**Work task**
Count the lines below that contain "front". Give only the number.

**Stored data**
---

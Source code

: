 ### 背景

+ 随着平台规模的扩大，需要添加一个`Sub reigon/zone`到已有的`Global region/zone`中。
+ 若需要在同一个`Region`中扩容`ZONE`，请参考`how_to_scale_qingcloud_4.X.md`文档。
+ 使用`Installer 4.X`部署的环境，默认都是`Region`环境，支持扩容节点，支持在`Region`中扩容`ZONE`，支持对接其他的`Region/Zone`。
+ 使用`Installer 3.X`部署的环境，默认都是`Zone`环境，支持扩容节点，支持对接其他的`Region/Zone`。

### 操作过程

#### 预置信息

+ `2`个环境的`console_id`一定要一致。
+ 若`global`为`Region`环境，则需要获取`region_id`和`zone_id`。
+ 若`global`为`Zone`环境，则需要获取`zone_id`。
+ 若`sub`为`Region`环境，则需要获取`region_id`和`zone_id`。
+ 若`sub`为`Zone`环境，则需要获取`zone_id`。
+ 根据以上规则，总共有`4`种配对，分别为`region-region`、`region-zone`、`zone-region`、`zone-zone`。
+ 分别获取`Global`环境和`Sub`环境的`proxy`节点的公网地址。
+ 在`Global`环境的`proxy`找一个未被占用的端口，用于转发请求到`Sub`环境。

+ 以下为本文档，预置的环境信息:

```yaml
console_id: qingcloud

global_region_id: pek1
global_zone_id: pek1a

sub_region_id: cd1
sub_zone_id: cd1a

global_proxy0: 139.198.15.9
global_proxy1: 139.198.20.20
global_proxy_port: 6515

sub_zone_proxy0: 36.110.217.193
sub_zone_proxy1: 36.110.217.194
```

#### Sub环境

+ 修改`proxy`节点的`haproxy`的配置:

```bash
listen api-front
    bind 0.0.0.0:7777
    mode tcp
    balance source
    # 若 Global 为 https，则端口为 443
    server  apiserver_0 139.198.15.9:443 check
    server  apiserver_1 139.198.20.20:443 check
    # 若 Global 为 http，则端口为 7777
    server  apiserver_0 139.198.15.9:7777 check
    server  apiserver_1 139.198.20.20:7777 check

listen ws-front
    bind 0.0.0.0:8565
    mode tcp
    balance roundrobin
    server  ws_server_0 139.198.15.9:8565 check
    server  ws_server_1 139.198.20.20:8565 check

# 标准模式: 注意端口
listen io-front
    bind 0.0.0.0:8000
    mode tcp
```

---

**Solution to this task**
3